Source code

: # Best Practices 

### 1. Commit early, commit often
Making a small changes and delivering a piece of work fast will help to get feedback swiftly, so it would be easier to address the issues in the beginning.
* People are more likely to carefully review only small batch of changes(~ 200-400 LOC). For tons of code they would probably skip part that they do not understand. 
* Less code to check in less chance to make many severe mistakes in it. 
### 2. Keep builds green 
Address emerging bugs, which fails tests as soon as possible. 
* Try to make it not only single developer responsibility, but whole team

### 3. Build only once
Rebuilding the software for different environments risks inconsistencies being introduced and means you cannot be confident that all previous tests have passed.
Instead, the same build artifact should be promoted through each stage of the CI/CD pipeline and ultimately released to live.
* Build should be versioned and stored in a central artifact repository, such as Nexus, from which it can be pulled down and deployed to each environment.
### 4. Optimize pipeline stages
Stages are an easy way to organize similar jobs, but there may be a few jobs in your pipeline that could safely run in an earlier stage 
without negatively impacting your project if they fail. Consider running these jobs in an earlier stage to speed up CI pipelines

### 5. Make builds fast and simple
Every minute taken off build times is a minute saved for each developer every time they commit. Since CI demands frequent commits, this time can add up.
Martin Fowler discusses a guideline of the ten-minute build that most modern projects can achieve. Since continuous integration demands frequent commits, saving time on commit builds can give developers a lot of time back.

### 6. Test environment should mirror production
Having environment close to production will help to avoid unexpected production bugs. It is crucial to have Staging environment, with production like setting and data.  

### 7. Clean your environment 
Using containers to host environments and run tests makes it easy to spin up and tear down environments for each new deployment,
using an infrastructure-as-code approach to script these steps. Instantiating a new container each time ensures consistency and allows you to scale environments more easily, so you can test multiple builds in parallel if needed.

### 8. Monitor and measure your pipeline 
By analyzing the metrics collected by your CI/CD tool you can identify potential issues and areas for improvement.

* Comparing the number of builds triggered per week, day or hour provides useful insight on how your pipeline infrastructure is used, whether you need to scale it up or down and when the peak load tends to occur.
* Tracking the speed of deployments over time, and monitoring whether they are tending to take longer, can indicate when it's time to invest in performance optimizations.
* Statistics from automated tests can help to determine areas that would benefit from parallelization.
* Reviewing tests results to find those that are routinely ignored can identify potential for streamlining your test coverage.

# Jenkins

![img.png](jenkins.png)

○ ○ ○

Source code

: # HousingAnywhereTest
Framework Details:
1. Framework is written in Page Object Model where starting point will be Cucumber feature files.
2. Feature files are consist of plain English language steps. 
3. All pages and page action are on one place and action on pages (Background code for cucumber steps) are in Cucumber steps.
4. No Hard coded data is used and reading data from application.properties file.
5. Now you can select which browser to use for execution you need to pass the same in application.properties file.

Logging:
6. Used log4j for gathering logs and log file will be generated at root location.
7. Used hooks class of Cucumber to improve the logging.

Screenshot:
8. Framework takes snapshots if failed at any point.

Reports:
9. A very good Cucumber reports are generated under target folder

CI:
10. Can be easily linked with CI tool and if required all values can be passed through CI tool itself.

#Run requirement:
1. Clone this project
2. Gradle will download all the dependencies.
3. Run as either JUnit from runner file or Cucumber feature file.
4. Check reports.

○ ○ ○

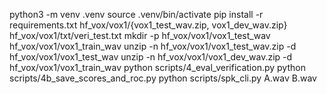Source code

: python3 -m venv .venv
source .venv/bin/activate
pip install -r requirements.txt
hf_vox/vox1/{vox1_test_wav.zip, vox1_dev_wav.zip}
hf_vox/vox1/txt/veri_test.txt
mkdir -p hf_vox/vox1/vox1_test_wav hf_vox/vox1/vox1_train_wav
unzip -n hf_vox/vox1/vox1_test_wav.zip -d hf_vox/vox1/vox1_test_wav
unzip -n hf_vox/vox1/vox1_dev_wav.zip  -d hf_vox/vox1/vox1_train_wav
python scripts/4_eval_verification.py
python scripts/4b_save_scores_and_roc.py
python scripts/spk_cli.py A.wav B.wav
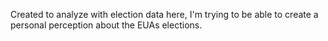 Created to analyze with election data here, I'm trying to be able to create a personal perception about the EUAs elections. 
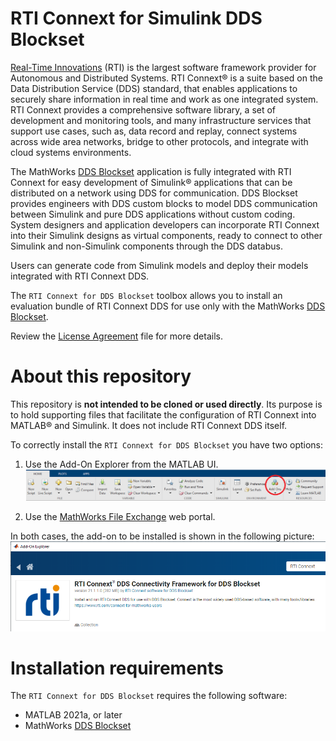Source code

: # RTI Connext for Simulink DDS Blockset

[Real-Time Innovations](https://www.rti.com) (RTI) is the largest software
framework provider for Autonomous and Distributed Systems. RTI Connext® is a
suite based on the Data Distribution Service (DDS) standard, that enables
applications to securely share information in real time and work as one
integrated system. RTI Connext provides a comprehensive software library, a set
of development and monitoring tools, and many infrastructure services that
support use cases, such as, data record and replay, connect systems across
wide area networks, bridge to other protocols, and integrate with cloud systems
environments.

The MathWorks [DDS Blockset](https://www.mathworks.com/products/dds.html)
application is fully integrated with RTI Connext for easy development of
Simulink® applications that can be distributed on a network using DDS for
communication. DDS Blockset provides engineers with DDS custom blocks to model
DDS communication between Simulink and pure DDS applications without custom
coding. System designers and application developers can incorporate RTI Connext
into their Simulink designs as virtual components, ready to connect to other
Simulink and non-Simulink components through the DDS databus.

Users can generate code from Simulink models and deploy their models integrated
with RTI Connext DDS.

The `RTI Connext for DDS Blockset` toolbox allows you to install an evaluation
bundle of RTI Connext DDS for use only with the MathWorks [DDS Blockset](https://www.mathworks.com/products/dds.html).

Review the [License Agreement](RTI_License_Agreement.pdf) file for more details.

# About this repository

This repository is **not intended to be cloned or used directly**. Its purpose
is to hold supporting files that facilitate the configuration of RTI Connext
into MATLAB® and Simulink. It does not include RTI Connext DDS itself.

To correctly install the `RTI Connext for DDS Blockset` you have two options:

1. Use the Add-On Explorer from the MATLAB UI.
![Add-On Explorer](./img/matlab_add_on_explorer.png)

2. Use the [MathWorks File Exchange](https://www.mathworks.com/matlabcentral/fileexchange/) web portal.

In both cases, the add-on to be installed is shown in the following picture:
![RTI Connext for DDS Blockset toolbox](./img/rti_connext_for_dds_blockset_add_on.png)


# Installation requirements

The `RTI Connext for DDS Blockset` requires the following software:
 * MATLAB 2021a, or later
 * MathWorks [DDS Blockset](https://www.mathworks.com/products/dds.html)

○ ○ ○

§ What to work on: Find each line in the data above with the word "these", then copy it.

§ Response to the task:
without negatively impacting your project if they fail. Consider running these jobs in an earlier stage to speed up CI pipelines
using an infrastructure-as-code approach to script these steps. Instantiating a new container each time ensures consistency and allows you to scale environments more easily, so you can test multiple builds in parallel if needed.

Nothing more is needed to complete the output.